** Opening EXERCISE DATA block **
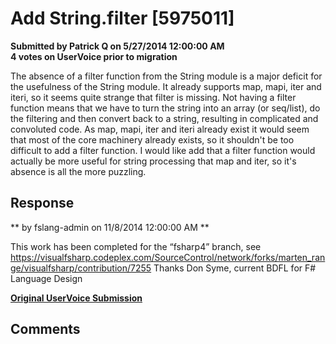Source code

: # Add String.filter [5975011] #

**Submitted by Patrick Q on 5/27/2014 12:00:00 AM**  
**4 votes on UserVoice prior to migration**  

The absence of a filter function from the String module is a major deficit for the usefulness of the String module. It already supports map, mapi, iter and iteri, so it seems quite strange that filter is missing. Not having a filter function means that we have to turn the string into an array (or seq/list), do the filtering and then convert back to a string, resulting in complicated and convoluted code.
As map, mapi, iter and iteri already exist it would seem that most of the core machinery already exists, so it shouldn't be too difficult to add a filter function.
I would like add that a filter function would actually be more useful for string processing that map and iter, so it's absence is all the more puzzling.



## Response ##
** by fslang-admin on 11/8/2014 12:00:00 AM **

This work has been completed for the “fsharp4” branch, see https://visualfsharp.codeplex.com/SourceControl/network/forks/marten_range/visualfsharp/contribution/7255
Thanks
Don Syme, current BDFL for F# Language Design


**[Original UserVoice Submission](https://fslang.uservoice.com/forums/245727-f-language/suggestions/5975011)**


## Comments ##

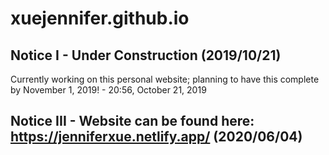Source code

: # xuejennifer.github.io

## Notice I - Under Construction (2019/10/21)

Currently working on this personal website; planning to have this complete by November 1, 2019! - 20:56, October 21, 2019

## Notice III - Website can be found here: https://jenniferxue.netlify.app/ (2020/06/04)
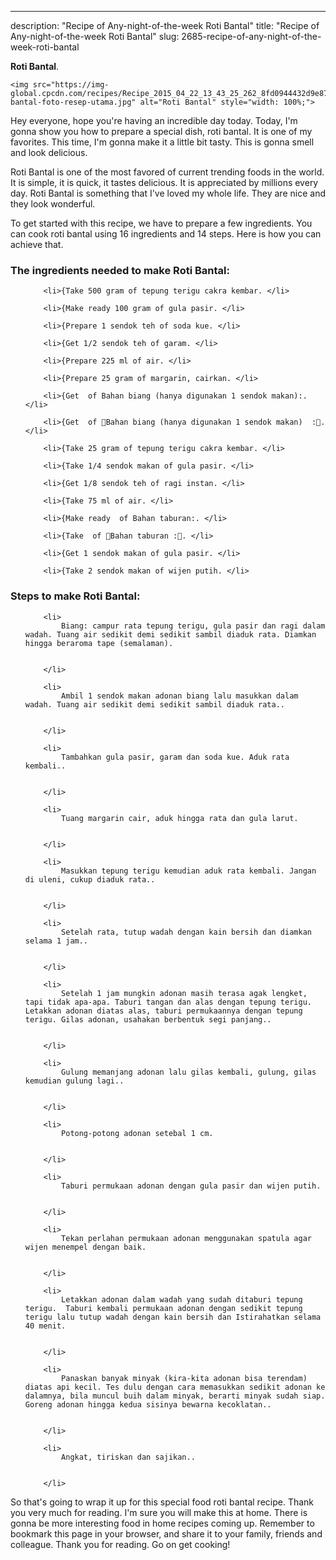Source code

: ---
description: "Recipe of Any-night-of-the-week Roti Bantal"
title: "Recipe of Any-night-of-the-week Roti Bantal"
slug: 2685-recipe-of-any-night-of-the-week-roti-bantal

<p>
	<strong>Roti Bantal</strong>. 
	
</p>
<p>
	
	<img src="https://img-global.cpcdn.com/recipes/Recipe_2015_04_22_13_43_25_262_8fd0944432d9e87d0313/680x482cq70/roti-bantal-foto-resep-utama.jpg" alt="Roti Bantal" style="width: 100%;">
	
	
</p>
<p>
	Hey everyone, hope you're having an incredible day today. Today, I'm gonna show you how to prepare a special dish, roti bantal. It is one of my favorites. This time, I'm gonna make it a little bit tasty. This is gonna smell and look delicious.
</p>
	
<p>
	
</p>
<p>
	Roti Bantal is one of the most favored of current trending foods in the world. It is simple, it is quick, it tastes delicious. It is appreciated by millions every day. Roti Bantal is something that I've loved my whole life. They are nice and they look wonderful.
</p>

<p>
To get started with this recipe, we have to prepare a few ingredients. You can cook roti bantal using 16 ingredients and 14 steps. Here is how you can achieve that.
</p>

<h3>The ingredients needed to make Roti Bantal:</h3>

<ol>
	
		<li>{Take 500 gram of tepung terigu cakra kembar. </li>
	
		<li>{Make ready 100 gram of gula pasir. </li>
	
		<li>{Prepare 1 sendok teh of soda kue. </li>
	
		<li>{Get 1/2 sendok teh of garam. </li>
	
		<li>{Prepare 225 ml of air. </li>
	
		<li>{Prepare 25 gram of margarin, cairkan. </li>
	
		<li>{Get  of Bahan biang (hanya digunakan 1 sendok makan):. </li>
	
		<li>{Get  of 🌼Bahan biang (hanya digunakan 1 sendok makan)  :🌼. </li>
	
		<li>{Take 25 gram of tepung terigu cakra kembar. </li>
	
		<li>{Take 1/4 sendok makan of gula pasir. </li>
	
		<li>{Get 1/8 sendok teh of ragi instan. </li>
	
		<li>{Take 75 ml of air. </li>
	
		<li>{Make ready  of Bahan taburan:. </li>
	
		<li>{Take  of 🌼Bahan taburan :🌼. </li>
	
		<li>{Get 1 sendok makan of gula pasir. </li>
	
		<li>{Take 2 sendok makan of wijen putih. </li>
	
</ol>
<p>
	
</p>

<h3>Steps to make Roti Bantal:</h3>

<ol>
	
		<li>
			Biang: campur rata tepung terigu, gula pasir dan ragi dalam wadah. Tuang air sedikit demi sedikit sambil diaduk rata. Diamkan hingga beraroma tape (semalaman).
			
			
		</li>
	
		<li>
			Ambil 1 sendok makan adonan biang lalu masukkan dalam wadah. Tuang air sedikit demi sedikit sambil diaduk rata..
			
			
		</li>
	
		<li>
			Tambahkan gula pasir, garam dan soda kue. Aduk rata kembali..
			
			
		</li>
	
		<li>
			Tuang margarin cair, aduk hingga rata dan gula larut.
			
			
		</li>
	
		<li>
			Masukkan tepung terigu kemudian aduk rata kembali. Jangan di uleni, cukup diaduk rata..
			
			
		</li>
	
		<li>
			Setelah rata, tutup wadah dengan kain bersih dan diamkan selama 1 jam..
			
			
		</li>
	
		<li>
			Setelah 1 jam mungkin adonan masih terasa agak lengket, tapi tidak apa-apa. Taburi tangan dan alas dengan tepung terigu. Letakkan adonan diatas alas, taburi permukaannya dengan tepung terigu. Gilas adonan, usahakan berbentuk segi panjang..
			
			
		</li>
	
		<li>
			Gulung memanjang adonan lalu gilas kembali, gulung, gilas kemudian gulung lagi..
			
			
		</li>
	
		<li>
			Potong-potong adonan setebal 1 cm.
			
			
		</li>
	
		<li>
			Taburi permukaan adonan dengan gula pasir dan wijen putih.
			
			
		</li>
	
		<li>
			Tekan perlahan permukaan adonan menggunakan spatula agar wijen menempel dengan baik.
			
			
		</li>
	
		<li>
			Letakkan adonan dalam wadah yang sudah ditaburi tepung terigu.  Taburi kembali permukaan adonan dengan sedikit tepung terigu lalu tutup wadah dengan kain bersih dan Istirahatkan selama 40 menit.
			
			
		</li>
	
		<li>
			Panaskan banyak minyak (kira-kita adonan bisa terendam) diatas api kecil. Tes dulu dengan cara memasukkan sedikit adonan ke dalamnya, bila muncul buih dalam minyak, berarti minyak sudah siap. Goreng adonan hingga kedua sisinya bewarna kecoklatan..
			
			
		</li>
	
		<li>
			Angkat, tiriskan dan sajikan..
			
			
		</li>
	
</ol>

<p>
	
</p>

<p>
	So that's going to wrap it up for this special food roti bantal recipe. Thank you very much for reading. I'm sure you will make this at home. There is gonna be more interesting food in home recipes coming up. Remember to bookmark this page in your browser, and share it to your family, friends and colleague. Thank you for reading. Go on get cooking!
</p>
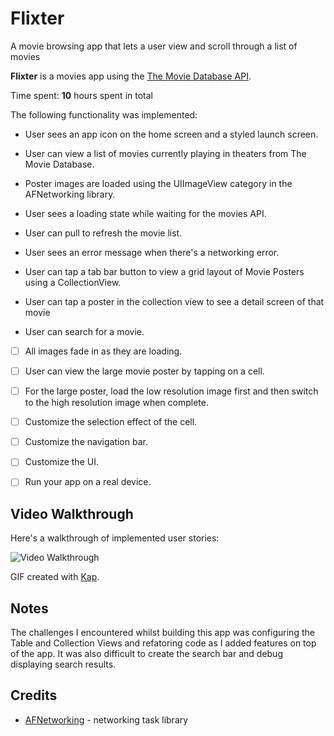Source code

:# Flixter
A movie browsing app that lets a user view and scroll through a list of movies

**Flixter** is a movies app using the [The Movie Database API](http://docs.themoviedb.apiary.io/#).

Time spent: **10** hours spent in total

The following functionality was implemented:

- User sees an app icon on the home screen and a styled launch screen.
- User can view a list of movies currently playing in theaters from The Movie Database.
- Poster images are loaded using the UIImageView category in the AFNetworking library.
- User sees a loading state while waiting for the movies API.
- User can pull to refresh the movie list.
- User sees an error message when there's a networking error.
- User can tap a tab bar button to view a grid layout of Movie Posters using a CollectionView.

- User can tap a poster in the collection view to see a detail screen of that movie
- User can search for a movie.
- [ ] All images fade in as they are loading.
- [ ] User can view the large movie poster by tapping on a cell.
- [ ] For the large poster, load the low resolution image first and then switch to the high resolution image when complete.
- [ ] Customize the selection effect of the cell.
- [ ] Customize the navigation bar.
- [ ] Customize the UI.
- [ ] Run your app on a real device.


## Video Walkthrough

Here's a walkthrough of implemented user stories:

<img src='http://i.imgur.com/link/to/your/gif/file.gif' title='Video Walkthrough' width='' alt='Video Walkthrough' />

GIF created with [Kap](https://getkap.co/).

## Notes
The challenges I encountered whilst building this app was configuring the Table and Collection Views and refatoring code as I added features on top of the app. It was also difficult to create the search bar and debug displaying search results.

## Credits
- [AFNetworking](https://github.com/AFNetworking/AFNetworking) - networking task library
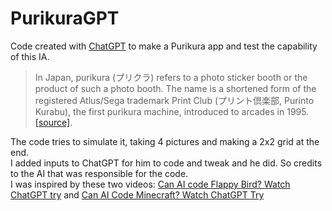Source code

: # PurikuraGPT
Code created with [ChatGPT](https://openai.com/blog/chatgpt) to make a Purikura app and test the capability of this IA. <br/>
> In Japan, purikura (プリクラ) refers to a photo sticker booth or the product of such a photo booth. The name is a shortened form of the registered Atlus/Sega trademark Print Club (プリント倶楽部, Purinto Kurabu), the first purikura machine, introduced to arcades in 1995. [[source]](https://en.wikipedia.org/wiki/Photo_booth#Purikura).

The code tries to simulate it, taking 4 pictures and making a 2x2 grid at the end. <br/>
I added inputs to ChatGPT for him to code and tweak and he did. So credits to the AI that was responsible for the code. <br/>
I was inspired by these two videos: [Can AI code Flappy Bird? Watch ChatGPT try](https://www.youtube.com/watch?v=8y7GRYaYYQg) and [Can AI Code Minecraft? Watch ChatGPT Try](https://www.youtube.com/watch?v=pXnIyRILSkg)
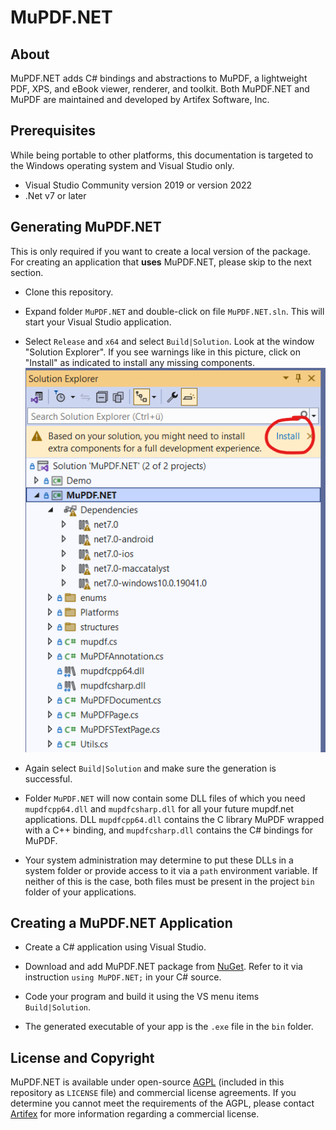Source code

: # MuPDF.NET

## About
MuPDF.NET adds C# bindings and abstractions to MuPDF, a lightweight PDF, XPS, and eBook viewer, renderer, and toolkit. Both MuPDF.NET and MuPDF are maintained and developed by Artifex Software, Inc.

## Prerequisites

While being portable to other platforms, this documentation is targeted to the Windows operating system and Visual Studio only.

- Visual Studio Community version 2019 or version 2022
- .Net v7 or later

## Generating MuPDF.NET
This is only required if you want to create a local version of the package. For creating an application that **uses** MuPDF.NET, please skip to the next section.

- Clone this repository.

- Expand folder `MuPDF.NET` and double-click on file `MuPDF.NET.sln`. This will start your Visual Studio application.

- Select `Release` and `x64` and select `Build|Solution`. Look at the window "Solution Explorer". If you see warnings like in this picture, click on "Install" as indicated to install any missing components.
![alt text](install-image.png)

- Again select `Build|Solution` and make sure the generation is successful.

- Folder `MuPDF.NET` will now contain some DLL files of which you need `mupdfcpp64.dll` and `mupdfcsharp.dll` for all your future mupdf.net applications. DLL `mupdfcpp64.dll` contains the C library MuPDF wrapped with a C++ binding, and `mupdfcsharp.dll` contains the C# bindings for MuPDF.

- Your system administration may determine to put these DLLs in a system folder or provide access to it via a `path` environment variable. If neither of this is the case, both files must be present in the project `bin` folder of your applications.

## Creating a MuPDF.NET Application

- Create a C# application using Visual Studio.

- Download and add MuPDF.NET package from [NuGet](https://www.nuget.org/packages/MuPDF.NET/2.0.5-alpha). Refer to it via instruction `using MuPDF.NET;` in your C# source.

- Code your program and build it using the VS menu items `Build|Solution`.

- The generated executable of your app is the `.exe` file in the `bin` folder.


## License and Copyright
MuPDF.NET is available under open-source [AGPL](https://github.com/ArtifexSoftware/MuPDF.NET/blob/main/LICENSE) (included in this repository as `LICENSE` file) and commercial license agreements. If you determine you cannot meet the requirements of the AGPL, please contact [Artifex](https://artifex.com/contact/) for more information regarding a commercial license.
** Closing EXERCISE DATA block **
- _TASK TO COMPLETE_
Set down, exactly as written above, each line from the one with "12:00:00 AM **" through the one with "## Notice I - Under Construction (2019/10/21)", and skip the pictures.

- _WORKED SOLUTION_
** by fslang-admin on 11/8/2014 12:00:00 AM **

This work has been completed for the “fsharp4” branch, see https://visualfsharp.codeplex.com/SourceControl/network/forks/marten_range/visualfsharp/contribution/7255
Thanks
Don Syme, current BDFL for F# Language Design


**[Original UserVoice Submission](https://fslang.uservoice.com/forums/245727-f-language/suggestions/5975011)**


## Comments ##

Source code

: # xuejennifer.github.io

## Notice I - Under Construction (2019/10/21)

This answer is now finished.